WORK INSTRUCTIONS: If a line in the entries below contains "Developer", copy it.

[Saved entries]
+ + + +

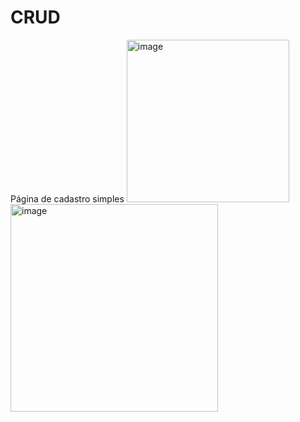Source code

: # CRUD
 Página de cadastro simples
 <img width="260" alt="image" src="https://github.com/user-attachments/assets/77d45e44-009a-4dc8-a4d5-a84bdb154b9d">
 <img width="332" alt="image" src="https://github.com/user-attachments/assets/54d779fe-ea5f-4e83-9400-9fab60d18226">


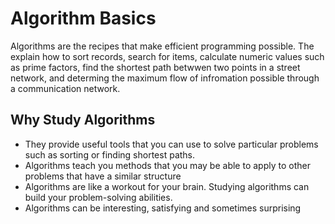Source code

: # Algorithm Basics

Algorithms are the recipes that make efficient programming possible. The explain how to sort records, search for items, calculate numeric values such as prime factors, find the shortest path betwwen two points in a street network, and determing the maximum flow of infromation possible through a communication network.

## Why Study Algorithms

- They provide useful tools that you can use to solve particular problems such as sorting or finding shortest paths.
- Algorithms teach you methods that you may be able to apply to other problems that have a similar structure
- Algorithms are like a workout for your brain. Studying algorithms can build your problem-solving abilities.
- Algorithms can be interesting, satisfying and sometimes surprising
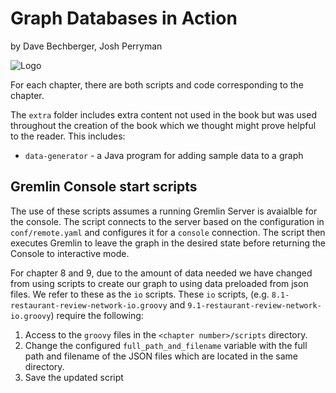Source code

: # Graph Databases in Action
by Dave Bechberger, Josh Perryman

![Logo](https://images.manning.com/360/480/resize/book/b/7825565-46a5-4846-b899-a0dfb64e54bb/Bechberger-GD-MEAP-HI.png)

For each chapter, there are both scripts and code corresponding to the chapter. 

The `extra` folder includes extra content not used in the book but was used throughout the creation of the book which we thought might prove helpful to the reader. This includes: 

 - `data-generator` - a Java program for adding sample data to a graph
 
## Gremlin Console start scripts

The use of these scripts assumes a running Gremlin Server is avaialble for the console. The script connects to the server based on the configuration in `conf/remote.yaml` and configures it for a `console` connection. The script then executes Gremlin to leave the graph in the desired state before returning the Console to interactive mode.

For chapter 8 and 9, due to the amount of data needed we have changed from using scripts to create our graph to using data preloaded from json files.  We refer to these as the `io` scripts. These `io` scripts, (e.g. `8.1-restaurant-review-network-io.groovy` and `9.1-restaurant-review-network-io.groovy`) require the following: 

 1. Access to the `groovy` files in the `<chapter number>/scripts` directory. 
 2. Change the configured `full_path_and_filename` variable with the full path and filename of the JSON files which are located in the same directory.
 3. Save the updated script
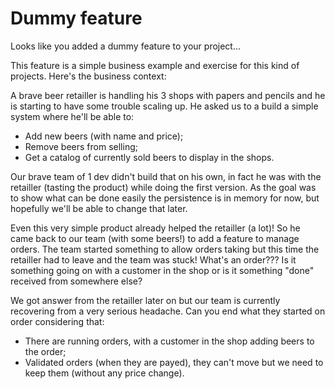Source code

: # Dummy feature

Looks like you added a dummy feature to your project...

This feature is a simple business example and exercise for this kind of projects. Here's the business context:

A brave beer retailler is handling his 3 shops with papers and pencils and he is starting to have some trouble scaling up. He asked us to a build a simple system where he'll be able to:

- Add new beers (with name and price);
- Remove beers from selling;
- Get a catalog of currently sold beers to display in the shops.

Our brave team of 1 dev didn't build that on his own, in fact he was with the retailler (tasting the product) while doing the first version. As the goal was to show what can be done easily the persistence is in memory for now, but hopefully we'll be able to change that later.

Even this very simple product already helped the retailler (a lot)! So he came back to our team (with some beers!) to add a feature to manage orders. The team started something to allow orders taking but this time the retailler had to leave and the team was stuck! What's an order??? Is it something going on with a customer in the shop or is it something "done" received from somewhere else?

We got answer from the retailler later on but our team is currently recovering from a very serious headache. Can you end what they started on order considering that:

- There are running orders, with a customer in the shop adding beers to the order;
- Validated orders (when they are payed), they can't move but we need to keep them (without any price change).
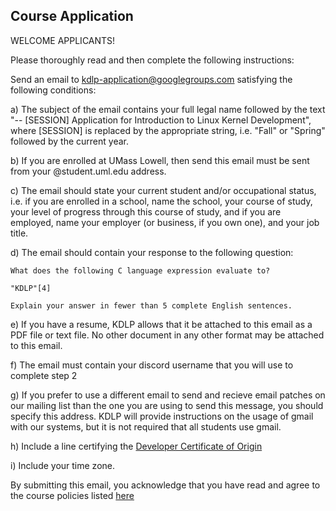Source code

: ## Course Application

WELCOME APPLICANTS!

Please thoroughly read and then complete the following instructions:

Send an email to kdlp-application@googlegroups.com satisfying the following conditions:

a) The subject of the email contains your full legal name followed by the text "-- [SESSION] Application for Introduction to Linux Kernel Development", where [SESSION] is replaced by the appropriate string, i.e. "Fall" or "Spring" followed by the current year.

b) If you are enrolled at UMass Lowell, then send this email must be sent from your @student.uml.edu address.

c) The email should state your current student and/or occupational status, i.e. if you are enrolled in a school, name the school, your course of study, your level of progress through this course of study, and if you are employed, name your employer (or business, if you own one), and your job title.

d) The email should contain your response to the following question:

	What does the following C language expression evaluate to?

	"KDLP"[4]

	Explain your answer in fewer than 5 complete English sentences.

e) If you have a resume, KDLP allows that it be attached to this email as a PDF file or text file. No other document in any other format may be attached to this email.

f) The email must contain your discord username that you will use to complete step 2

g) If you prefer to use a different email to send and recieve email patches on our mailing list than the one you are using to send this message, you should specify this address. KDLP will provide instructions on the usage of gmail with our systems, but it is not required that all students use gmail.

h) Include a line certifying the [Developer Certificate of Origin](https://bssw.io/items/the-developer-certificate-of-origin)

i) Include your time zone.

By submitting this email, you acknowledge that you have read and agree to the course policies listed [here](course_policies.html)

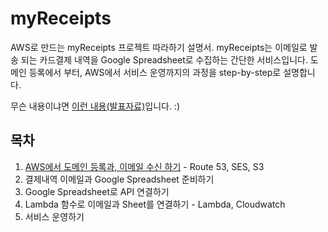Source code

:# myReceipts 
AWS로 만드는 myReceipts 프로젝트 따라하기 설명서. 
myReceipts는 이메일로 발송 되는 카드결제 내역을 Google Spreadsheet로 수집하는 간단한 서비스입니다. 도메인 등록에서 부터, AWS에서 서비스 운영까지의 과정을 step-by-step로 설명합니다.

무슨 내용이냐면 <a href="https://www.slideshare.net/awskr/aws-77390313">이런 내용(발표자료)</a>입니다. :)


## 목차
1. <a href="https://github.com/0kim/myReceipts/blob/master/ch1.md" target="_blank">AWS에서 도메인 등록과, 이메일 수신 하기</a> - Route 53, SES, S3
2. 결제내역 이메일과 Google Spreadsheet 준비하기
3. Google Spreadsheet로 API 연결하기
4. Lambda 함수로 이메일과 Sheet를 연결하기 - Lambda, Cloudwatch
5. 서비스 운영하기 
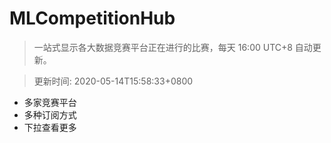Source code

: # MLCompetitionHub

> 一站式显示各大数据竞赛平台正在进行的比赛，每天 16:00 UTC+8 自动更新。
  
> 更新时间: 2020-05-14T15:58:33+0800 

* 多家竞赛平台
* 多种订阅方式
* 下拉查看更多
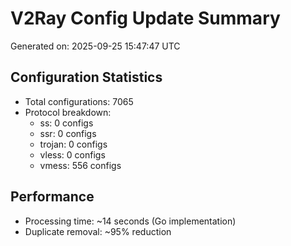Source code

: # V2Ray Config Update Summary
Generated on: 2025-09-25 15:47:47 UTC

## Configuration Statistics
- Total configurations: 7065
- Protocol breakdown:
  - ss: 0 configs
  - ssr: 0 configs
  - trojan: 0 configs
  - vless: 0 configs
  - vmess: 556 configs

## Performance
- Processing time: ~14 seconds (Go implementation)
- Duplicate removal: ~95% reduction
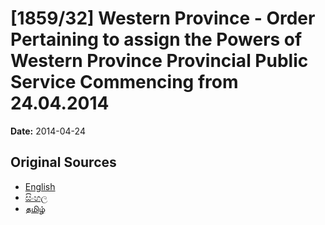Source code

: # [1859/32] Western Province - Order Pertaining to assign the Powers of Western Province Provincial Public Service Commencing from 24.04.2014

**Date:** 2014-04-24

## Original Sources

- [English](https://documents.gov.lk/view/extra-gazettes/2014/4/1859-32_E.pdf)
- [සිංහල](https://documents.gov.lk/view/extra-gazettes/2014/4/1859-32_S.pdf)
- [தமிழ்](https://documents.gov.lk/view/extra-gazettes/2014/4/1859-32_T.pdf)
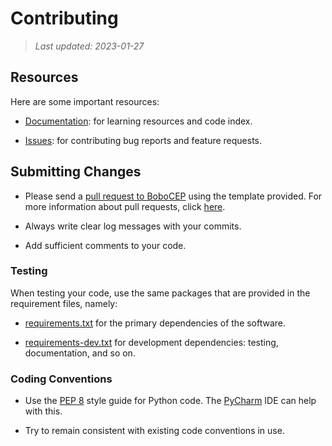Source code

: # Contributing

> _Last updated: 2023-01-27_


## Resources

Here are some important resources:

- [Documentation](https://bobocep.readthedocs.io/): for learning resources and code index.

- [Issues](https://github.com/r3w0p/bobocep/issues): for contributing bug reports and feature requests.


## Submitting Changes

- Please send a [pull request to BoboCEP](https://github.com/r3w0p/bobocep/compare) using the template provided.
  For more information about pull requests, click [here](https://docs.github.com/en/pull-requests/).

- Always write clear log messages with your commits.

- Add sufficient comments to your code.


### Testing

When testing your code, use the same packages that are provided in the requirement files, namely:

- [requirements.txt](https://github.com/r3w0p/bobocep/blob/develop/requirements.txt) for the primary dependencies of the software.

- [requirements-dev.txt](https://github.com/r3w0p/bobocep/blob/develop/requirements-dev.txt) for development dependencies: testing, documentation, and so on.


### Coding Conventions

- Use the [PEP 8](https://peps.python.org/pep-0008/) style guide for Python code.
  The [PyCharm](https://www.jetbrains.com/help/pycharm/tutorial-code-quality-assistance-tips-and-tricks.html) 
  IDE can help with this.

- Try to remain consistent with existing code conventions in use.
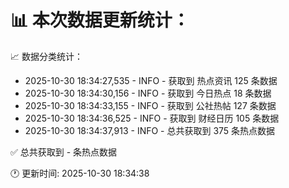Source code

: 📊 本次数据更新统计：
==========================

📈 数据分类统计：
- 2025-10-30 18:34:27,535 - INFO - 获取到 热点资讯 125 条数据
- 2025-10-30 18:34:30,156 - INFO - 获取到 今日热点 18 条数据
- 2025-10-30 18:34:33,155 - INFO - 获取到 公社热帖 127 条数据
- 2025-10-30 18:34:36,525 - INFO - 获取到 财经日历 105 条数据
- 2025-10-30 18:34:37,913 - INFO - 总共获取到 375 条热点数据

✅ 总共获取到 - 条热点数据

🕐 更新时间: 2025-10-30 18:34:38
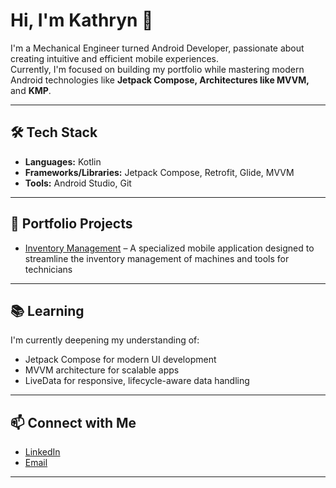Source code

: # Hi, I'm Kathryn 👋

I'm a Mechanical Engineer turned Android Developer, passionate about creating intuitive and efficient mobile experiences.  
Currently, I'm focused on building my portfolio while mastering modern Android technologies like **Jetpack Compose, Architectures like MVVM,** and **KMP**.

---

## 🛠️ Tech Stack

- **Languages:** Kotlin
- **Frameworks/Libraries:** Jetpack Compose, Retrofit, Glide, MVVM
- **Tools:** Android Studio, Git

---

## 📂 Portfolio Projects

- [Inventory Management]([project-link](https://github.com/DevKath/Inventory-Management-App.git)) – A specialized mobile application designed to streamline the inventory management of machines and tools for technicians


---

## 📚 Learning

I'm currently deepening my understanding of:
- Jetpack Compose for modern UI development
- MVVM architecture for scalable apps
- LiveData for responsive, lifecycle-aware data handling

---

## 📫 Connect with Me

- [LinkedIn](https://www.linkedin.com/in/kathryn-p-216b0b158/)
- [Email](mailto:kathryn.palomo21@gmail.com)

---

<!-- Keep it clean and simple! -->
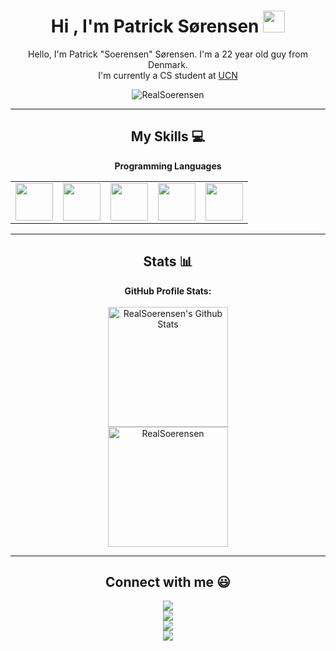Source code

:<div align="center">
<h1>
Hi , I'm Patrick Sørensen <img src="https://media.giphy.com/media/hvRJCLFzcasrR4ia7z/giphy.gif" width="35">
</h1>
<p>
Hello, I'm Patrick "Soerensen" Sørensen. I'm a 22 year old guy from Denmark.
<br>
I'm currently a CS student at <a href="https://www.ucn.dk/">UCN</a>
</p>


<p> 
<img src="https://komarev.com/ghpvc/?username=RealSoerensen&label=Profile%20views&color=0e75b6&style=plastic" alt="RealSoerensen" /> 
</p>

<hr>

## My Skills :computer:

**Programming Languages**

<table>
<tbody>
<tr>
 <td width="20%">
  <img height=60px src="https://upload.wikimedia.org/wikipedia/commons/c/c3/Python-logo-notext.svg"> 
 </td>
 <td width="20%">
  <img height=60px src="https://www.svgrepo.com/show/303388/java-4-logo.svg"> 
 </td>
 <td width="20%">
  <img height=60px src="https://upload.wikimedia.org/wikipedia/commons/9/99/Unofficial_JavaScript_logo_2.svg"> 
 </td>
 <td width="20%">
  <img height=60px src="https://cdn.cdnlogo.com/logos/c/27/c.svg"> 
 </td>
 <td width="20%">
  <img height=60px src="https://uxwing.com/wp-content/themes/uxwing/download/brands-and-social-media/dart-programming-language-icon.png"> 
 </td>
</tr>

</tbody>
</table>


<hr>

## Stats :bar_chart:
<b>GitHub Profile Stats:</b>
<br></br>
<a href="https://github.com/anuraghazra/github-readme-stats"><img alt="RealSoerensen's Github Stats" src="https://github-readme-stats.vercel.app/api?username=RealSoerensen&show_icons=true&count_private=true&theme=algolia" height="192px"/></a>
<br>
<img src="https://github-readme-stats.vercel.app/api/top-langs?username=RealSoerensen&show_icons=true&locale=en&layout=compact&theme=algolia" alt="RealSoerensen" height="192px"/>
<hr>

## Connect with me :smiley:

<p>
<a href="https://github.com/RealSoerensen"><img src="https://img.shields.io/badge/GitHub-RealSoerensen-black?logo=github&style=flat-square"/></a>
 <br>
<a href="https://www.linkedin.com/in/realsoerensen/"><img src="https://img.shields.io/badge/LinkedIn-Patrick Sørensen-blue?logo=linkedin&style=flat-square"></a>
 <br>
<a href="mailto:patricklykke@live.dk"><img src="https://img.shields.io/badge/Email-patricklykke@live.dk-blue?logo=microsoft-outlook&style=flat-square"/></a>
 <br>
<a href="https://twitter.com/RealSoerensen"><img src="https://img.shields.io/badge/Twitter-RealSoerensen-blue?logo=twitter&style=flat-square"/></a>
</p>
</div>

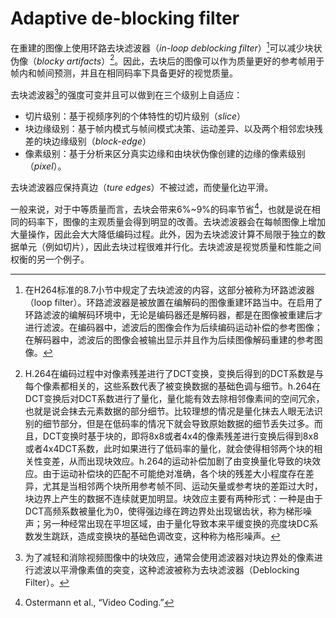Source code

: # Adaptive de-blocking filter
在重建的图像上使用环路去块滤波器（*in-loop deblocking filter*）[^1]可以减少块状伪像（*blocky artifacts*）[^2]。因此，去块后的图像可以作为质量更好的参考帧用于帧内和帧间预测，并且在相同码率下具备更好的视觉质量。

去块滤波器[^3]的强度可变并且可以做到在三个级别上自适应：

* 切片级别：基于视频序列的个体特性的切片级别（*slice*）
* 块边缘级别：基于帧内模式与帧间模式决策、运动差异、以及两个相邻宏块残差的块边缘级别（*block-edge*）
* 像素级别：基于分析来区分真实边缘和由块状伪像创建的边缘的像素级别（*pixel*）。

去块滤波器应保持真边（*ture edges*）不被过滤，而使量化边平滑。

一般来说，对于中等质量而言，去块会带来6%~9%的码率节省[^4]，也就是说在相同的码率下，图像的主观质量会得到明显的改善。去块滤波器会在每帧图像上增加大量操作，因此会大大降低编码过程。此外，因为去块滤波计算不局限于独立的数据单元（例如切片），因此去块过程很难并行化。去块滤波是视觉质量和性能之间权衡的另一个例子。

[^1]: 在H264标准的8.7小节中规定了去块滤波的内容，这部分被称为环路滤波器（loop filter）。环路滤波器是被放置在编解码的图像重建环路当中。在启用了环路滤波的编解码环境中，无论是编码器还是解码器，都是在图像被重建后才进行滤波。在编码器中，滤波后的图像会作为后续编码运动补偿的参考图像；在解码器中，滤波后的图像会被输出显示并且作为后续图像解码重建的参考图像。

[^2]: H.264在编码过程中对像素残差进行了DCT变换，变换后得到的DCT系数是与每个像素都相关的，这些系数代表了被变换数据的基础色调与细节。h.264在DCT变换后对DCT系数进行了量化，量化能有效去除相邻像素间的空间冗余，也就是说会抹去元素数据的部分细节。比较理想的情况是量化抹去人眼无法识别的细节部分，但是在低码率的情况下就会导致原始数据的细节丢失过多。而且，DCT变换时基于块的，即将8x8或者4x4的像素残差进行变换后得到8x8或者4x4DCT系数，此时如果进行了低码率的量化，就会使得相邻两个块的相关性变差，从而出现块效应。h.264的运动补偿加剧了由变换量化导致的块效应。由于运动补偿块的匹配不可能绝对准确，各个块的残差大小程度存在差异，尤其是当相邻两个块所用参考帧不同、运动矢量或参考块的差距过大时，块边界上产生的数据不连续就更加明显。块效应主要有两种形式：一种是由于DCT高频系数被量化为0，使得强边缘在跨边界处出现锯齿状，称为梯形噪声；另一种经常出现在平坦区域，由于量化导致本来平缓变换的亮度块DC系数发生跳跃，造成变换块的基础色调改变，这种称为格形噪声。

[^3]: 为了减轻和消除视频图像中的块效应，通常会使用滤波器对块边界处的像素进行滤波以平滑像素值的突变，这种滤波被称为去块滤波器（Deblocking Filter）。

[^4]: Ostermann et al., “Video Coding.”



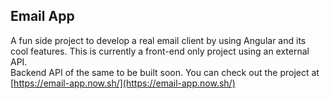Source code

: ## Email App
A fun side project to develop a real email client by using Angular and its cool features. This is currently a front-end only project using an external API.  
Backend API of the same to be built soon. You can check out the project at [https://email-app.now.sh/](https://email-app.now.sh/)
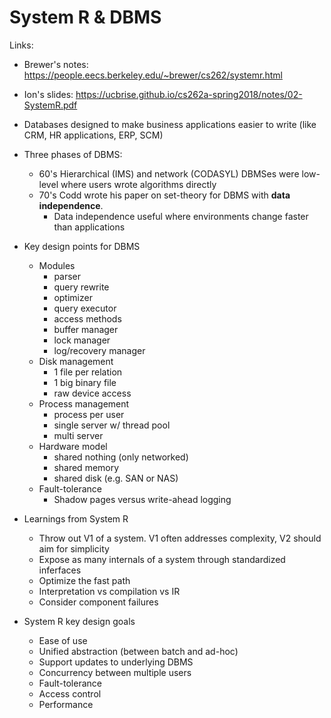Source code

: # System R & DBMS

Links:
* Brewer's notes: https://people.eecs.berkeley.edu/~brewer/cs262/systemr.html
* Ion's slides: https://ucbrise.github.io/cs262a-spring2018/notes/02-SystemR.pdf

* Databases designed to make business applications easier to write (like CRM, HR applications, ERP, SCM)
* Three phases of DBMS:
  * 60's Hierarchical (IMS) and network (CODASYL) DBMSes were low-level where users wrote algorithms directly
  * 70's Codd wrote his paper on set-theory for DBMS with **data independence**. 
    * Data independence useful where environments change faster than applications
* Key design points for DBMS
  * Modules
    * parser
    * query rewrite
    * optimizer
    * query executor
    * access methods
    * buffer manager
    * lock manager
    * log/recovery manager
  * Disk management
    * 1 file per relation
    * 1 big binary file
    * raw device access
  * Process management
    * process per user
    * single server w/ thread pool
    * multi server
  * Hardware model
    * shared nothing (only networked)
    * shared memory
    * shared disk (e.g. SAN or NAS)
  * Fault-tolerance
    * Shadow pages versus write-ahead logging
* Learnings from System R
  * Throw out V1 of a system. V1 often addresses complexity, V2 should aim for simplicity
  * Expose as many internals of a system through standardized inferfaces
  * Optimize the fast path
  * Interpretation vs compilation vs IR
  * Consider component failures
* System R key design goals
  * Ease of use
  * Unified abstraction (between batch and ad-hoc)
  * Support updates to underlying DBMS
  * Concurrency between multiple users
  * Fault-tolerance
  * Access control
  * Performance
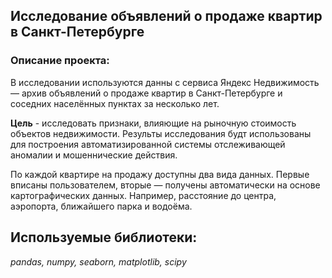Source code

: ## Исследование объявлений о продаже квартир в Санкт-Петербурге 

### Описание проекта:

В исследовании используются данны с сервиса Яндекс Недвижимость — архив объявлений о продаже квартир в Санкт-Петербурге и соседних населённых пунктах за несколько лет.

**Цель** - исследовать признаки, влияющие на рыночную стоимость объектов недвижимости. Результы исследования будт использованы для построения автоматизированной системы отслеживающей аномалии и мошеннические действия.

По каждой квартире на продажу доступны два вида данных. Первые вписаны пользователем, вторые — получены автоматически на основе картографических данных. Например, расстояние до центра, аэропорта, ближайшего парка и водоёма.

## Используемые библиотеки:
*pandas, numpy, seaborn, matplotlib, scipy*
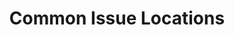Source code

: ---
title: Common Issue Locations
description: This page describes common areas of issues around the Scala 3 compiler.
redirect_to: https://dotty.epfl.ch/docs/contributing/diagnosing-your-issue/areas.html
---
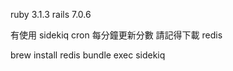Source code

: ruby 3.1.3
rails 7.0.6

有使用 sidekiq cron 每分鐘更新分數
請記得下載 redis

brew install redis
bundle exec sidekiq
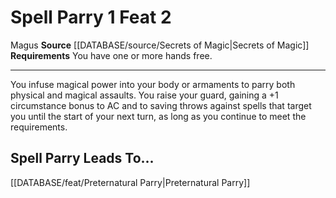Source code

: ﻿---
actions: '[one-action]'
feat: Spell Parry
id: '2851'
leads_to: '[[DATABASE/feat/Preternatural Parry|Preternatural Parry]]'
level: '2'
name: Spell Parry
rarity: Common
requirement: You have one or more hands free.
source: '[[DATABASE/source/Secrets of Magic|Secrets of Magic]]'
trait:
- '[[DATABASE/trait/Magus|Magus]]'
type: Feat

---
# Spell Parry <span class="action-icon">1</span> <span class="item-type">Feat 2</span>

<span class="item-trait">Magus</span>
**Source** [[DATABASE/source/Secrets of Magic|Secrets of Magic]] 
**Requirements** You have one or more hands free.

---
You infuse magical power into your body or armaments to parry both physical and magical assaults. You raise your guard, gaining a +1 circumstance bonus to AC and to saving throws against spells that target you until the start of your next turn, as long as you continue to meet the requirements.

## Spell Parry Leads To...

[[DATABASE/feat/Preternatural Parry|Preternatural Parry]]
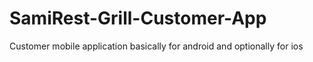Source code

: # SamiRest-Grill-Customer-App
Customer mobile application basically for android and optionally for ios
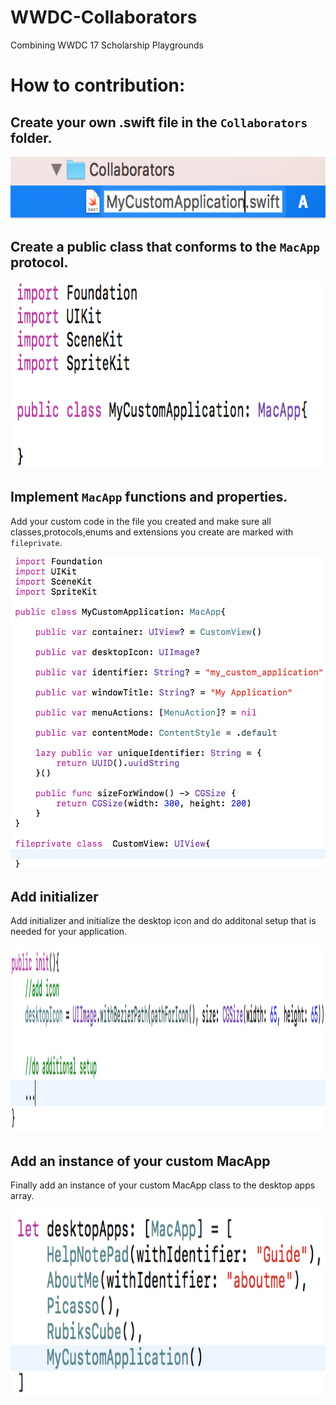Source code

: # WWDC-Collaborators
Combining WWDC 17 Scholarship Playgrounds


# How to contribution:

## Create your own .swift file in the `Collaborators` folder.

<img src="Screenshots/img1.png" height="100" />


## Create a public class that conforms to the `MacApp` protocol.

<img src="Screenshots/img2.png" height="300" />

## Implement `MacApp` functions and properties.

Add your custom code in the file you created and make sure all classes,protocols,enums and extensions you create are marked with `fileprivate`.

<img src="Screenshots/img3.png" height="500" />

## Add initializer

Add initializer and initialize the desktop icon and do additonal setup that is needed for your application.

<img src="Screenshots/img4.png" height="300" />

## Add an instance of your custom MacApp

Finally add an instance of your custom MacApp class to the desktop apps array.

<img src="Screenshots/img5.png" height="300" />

+ + + +

RESULT:
h) Include a line certifying the [Developer Certificate of Origin](https://bssw.io/items/the-developer-certificate-of-origin)
I'm a Mechanical Engineer turned Android Developer, passionate about creating intuitive and efficient mobile experiences.  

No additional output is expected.